With 41 female lawmakers, more than twice the number from the previous election, Sierra Leone’s next parliament will have the highest percentage of female lawmakers in its history.
According to activists, the figure might have been higher had a new law that reserves 30% of leadership positions for women been properly implemented.
The primary reason Rugiatu Neneh Turay entered politics in 2007 was to oppose female genital mutilation. She claims that after serving one term on a municipal council, her political party turned her down three times for a second term.
She claims she received the second-highest number of votes in one election for two council seats, but her party appointed a male to the position after the vote.
“I have always made the votes, but the leadership doesn’t think I fit into the criteria they want. I am looked at like somebody who cannot be bent, somebody they consider to say, ‘She will not just accept things, you know,'” Turay told newsmen.

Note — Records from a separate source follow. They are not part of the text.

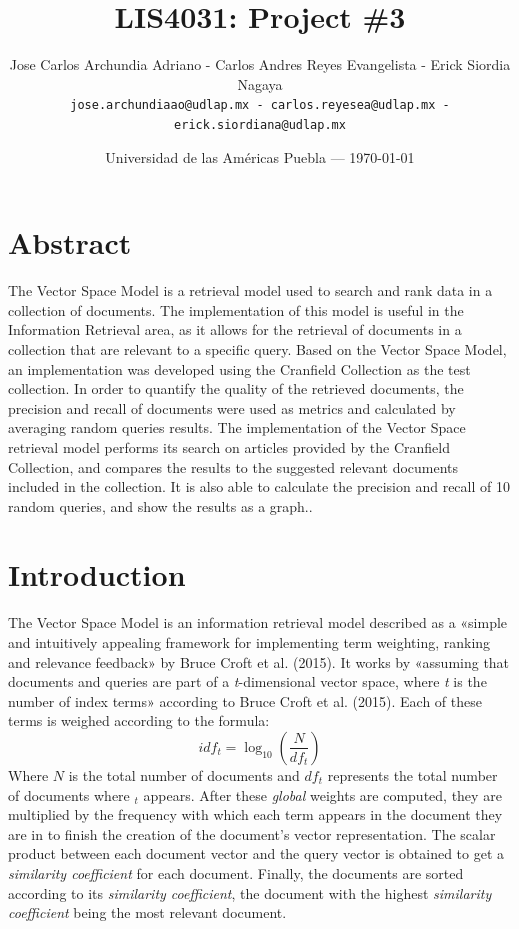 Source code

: \documentclass{article}
\title{LIS4031: Project \#3} %
\author{Jose Carlos Archundia Adriano - Carlos Andres Reyes Evangelista - Erick Siordia Nagaya\\ \texttt{jose.archundiaao@udlap.mx - carlos.reyesea@udlap.mx - erick.siordiana@udlap.mx}} %
\date{Universidad de las Am\'ericas  Puebla --- \today} %
\begin{document}
\maketitle %

\section{Abstract}
The Vector Space Model is a retrieval model used to search and rank data in a collection of documents. The implementation of this model is useful in the Information Retrieval area, as it allows for the retrieval of documents in a collection that are relevant to a specific query. Based on the Vector Space Model, an implementation was developed using the Cranfield Collection as the test collection. In order to quantify the quality of the retrieved documents, the precision and recall of documents were used as metrics and calculated by averaging random queries results.
The implementation of the Vector Space retrieval model performs its search on articles provided by the Cranfield Collection, and compares the results to the suggested relevant documents included in the collection. It is also able to calculate the precision and recall of 10 random queries, and show the results as a graph..


\section{Introduction}
The Vector Space Model is an information retrieval model described as a «simple and intuitively appealing framework for implementing term weighting, ranking and relevance feedback» by Bruce Croft et al. (2015). It works by «assuming that documents and queries are part of a \textit{t}-dimensional vector space, where \textit{t} is the number of index terms» according to Bruce Croft et al. (2015). Each of these terms is weighed according to the formula:
\begin{equation}
	idf_{t}=\log_{10}(\frac{N}{df_{t}})
\end{equation}
Where $N$ is the total number of documents and $df_{t}$ represents the total number of documents where $_{t}$ appears. After these \textit{global} weights are computed, they are multiplied by the frequency with which each term appears in the document they are in to finish the creation of the document's vector representation. The scalar product between each document vector and the query vector is obtained to get a \textit{similarity coefficient} for each document. Finally, the documents are sorted according to its \textit{similarity coefficient}, the document with the highest \textit{similarity coefficient} being the most relevant document.
\end{document}
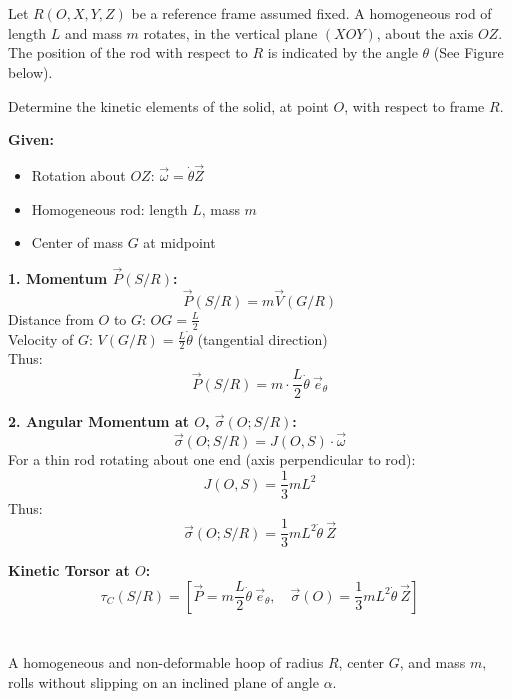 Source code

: \documentclass[12pt]{article}
\begin{document}
\section{}

Let $R(O, X, Y, Z)$ be a reference frame assumed fixed. A homogeneous rod of length $L$ and mass $m$ rotates, in the vertical plane $(XOY)$, about the axis $OZ$. The position of the rod with respect to $R$ is indicated by the angle $\theta$ (See Figure below).

Determine the kinetic elements of the solid, at point $O$, with respect to frame $R$.

\begin{correctionbox}
\textbf{Given:}
\begin{itemize}
    \item Rotation about $OZ$: $\vec{\omega} = \dot{\theta} \vec{Z}$
    \item Homogeneous rod: length $L$, mass $m$
    \item Center of mass $G$ at midpoint
\end{itemize}

\textbf{1. Momentum $\vec{P}(S/R)$:}
\[
\vec{P}(S/R) = m \vec{V}(G/R)
\]
Distance from $O$ to $G$: $OG = \frac{L}{2}$\\
Velocity of $G$: $V(G/R) = \frac{L}{2} \dot{\theta}$ (tangential direction)\\
Thus:
\[
\vec{P}(S/R) = m \cdot \frac{L}{2} \dot{\theta} \ \vec{e}_{\theta}
\]

\textbf{2. Angular Momentum at $O$, $\vec{\sigma}(O; S/R)$:}
\[
\vec{\sigma}(O; S/R) = J(O, S) \cdot \vec{\omega}
\]
For a thin rod rotating about one end (axis perpendicular to rod):
\[
J(O, S) = \frac{1}{3} m L^2
\]
Thus:
\[
\vec{\sigma}(O; S/R) = \frac{1}{3} m L^2 \dot{\theta} \ \vec{Z}
\]

\textbf{Kinetic Torsor at $O$:}
\[
\tau_C(S/R) = \left[ \vec{P} = m \frac{L}{2} \dot{\theta} \ \vec{e}_{\theta},\quad \vec{\sigma}(O) = \frac{1}{3} m L^2 \dot{\theta} \ \vec{Z} \right]
\]
\end{correctionbox}

\section{}

A homogeneous and non-deformable hoop of radius $R$, center $G$, and mass $m$, rolls without slipping on an inclined plane of angle $\alpha$.
\end{document}
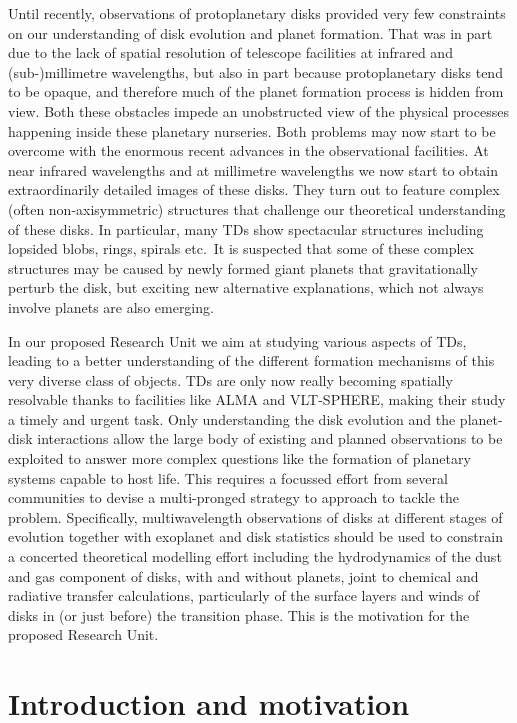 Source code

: \documentclass[10pt,fleqn,twoside]{article}
\begin{document}
Until recently, observations of protoplanetary disks provided very few
constraints on our understanding of disk evolution and planet formation. That was in part due
to the lack of spatial resolution of telescope facilities at infrared and
(sub-)millimetre wavelengths, but also in part because protoplanetary disks
tend to be opaque, and therefore much of the planet formation process is
hidden from view. Both these obstacles impede an unobstructed view of the
physical processes happening inside these planetary nurseries. Both problems may now start to
be overcome with the enormous recent advances in the observational
facilities. At near infrared wavelengths and at millimetre wavelengths we
now start to obtain extraordinarily detailed images of these disks. They
turn out to feature complex (often non-axisymmetric) structures that
challenge our theoretical understanding of these disks. In particular,
many TDs show spectacular structures including lopsided blobs, rings,
spirals etc.\ It is suspected 
that some of these complex structures may be caused by newly formed giant
planets that gravitationally perturb the disk, but exciting new
alternative explanations, which not always involve planets are also emerging. 

In our proposed Research Unit we aim at studying various aspects of
TDs, leading to a better understanding of the different formation
mechanisms of this very diverse class of objects. TDs are
only now really becoming spatially resolvable thanks
to facilities like ALMA and VLT-SPHERE, making their study a timely and
urgent task. Only understanding the disk evolution and the planet-disk
interactions allow the large body of existing and planned observations to be
exploited to answer more complex questions like the formation of planetary
systems capable to host life. This requires a focussed effort from
several communities to devise a multi-pronged strategy to approach to
tackle the problem. Specifically, multiwavelength observations of disks at
different stages of evolution together with exoplanet and disk statistics
should be used to constrain a concerted theoretical modelling effort
including the hydrodynamics of the dust and gas component of disks, with and
without planets, joint to chemical and radiative transfer calculations,
particularly of the surface layers and winds of disks in (or just
before) the transition phase. This is the motivation for the proposed Research Unit.


\section{Introduction and motivation}
\end{document}
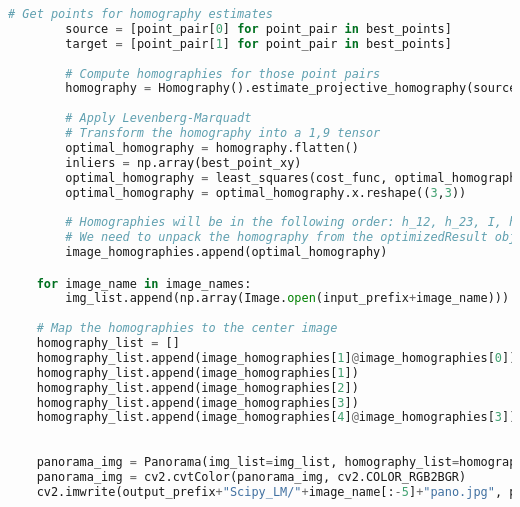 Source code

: \documentclass{article}
\begin{document}
\begin{lstlisting}[language=Python]
        # Get points for homography estimates
        source = [point_pair[0] for point_pair in best_points]
        target = [point_pair[1] for point_pair in best_points]
        
        # Compute homographies for those point pairs
        homography = Homography().estimate_projective_homography(source, target)
        
        # Apply Levenberg-Marquadt
        # Transform the homography into a 1,9 tensor
        optimal_homography = homography.flatten()
        inliers = np.array(best_point_xy)
        optimal_homography = least_squares(cost_func, optimal_homography, args=(inliers,), method='lm')
        optimal_homography = optimal_homography.x.reshape((3,3))
        
        # Homographies will be in the following order: h_12, h_23, I, h_43, h_54
        # We need to unpack the homography from the optimizedResult object by getting the x value
        image_homographies.append(optimal_homography)

    for image_name in image_names:
        img_list.append(np.array(Image.open(input_prefix+image_name)))
    
    # Map the homographies to the center image
    homography_list = []
    homography_list.append(image_homographies[1]@image_homographies[0])
    homography_list.append(image_homographies[1])
    homography_list.append(image_homographies[2])
    homography_list.append(image_homographies[3])
    homography_list.append(image_homographies[4]@image_homographies[3])
    
    
    panorama_img = Panorama(img_list=img_list, homography_list=homography_list).get_image_results()
    panorama_img = cv2.cvtColor(panorama_img, cv2.COLOR_RGB2BGR)
    cv2.imwrite(output_prefix+"Scipy_LM/"+image_name[:-5]+"pano.jpg", panorama_img)

\end{lstlisting}
\end{document}
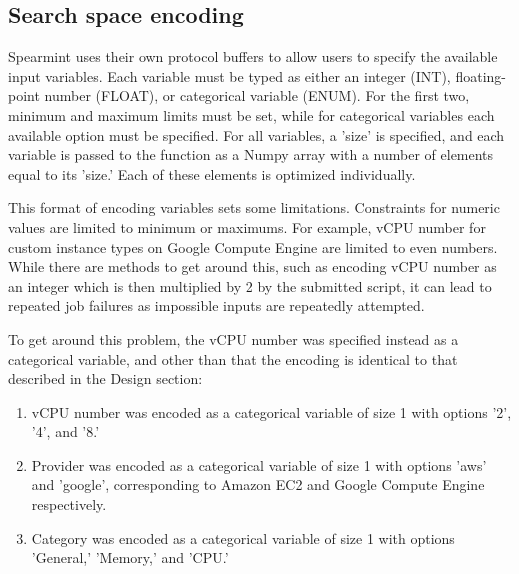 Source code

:\documentclass{report}
\begin{document}
\subsection{Search space encoding}
Spearmint uses their own protocol buffers to allow users to specify the available input variables. Each variable must be typed as either an integer (INT), floating-point number (FLOAT), or categorical variable (ENUM). For the first two, minimum and maximum limits must be set, while for categorical variables each available option must be specified. For all variables, a 'size' is specified, and each variable is passed to the function as a Numpy\cite{Klein2014} array with a number of elements equal to its 'size.' Each of these elements is optimized individually.

This format of encoding variables sets some limitations. Constraints for numeric values are limited to minimum or maximums. For example, vCPU number for custom instance types on Google Compute Engine are limited to even numbers. While there are methods to get around this, such as encoding vCPU number as an integer which is then multiplied by 2 by the submitted script, it can lead to repeated job failures as impossible inputs are repeatedly attempted.

To get around this problem, the vCPU number was specified instead as a categorical variable, and other than that the encoding is identical to that described in the Design section:
\begin{enumerate}
\item vCPU number was encoded as a categorical variable of size 1 with options '2', '4', and '8.' 
\item Provider was encoded as a categorical variable of size 1 with options 'aws' and 'google', corresponding to Amazon EC2 and Google Compute Engine respectively.
\item Category was encoded as a categorical variable of size 1 with options 'General,' 'Memory,' and 'CPU.'
\end{enumerate}
\end{document}
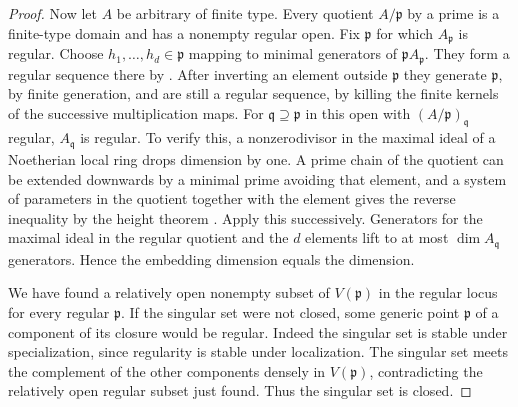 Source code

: \documentclass[11pt,oneside,openany]{book}
\theoremstyle{definition}
\theoremstyle{remark}
\begin{document}
\begin{proof}
Now let \(A\) be arbitrary of finite type. Every quotient \(A/\mathfrak p\) by a prime is a finite-type domain and has a nonempty regular open. Fix \(\mathfrak p\) for which \(A_{\mathfrak p}\) is regular. Choose \(h_1,\ldots,h_d\in\mathfrak p\) mapping to minimal generators of \(\mathfrak p A_{\mathfrak p}\). They form a regular sequence there by \cite[CM-08]{core}. After inverting an element outside \(\mathfrak p\) they generate \(\mathfrak p\), by finite generation, and are still a regular sequence, by killing the finite kernels of the successive multiplication maps. For \(\mathfrak q\supseteq\mathfrak p\) in this open with \((A/\mathfrak p)_{\mathfrak q}\) regular, \(A_{\mathfrak q}\) is regular. To verify this, a nonzerodivisor in the maximal ideal of a Noetherian local ring drops dimension by one. A prime chain of the quotient can be extended downwards by a minimal prime avoiding that element, and a system of parameters in the quotient together with the element gives the reverse inequality by the height theorem \cite[ALG-05-C03-R01/S01]{p103}. Apply this successively. Generators for the maximal ideal in the regular quotient and the \(d\) elements lift to at most \(\dim A_{\mathfrak q}\) generators. Hence the embedding dimension equals the dimension.

We have found a relatively open nonempty subset of \(V(\mathfrak p)\) in the regular locus for every regular \(\mathfrak p\). If the singular set were not closed, some generic point \(\mathfrak p\) of a component of its closure would be regular. Indeed the singular set is stable under specialization, since regularity is stable under localization. The singular set meets the complement of the other components densely in \(V(\mathfrak p)\), contradicting the relatively open regular subset just found. Thus the singular set is closed.
\end{proof}
\end{document}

Even after President Julius Maada Bio signed the Gender Equality and Women’s Empowerment Act, or GEWE, which mandates that women hold 30% of all publicly elected seats and government leadership roles, female activists in Sierra Leone claimed that kind of manipulation is keeping the number of women in office low.
According to the Inter-Parliamentary Union’s women in parliament index, Sierra Leone’s parliament had just 12% female representation prior to the most recent elections, which was much lower than the global average of 26.4%.
Only four out of the 32 cabinet seats in the administration were held by women, which is also much less than the global average. GEWE aimed to change that.
The 11-year civil war that concluded in 2002 in Sierra Leone, according to Marcella Samba-Sesay, executive director of the Campaign for Good Governance in Sierra Leone, is what gave rise to the law.
“This was born out of the fact that the Truth and Reconciliation Commission report after the war noted that whole groups were excluded from mainstream politics and did not know how decisions were made. And part of those groups were marginalised entities such as women and young people,” Samba-Sesay said.
Since the implementation of GEWE this year, female lawmakers were voted into 41 of 135 parliamentary seats, more than double the number in the last parliament. Advocates have applauded the success of the bill so far but say it is being applied unevenly.
Under Sierra Leone’s election system, voters cast ballots for a party, not an individual. Parties then fill the seats they’ve won from a ranked list of party members.